The specific application I'm working on is a distributed optimizer 
implementing a global search algorithm (right now, I have implemented 
Differential Evolution).  In its distributed form, it treats each node as a 
separate island with occasional migration.


When run on separate SLURM / HPX (CPU-based) nodes, each node has a set of 
N trial parameter vectors.  Each node iterates independently.  When certain 
conditions are met, a node can initiate a migration of data from a 
logically-adjacent node.


Given the feature sets of the latest versions of CUDA, I believe that it 
should be possible for me to treat each GPGPU as a node as well.  I realize 
it won't be a native node via SLURM (as an Intel Phi node might be), but 
rather initialized in some other way after the application is initialized 
across the cluster).


I've seen the HPXCL project repo, but it hasn't had any updates in more 
than 4 months.  I've also seen at one time, though I cannot find right now, 
scattered bits of code around the internet with a couple different 
approaches.  Finally, I am under the impression that work is being done on 
executors to provide this or related functionality.

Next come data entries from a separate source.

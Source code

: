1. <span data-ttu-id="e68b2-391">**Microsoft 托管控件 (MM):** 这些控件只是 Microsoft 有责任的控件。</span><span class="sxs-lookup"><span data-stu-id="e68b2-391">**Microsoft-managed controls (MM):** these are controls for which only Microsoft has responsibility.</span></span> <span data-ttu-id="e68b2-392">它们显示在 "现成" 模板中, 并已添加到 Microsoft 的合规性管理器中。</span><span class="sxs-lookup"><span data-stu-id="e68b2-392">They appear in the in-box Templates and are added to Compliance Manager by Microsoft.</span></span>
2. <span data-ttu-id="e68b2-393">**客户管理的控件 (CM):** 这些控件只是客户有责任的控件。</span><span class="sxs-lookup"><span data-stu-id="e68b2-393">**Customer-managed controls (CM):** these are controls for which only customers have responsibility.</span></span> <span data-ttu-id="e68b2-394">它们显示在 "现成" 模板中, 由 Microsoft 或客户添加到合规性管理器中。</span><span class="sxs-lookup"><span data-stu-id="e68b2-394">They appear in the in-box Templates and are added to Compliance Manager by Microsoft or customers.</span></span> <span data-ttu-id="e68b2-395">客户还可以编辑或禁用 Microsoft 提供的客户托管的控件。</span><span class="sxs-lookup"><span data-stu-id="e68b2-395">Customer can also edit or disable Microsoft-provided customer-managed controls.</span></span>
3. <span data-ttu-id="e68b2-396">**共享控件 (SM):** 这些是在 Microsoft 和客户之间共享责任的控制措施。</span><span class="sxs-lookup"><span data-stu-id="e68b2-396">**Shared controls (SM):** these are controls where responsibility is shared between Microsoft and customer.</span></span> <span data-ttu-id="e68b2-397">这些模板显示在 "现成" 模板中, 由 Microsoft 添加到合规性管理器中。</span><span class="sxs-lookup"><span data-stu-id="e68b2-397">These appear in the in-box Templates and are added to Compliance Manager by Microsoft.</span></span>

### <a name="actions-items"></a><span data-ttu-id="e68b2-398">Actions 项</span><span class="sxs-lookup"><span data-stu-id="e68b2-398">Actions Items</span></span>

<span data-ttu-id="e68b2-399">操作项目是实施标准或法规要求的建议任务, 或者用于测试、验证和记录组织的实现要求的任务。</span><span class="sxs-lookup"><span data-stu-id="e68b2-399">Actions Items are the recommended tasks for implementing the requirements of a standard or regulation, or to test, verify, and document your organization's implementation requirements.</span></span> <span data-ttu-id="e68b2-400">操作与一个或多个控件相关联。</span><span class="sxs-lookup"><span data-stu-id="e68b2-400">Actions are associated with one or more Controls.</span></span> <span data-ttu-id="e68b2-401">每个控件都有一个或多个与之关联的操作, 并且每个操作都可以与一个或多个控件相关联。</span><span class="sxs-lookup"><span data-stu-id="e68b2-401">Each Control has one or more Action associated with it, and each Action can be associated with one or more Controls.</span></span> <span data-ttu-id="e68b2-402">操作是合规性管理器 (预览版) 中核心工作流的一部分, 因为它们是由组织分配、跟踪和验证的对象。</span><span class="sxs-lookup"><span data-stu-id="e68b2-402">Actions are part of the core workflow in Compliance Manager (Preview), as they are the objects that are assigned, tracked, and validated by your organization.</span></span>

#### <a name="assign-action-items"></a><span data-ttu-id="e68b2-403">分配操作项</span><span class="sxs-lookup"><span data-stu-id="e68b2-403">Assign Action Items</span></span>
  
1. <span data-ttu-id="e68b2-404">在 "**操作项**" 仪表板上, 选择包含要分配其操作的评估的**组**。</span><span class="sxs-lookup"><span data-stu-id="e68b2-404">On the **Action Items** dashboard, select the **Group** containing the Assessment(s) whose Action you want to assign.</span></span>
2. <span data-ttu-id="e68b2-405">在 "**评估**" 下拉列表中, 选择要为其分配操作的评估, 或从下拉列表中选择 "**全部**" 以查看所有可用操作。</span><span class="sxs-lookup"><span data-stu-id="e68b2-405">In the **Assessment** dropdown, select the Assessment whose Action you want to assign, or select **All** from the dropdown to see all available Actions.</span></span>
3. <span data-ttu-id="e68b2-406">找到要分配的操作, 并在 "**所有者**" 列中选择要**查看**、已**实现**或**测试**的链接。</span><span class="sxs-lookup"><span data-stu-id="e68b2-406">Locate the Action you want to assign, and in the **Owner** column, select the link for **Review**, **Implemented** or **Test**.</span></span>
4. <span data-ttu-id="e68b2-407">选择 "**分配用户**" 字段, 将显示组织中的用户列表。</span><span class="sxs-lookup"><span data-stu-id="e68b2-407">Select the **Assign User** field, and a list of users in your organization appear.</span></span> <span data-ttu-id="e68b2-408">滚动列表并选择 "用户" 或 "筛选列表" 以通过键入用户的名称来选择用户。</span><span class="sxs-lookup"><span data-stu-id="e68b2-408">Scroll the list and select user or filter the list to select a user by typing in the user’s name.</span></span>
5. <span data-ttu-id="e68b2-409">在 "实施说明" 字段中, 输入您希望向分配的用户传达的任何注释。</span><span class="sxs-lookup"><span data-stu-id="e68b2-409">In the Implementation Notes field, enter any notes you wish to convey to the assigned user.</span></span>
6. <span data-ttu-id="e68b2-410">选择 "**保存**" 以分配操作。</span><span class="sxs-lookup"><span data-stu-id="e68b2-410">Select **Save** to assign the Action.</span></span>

Given, I think, that this should be a reasonably common use-case, it might 
be helpful if some official tutorials are generated at some point to assist 
users with this.  In the meanwhile, if anyone (and everyone) can provide 
some general direction or guidance on this, I would be greatly 
appreciative.  I would, also, be very willing to try and provide some 
additional tutorials and user documentation for this application.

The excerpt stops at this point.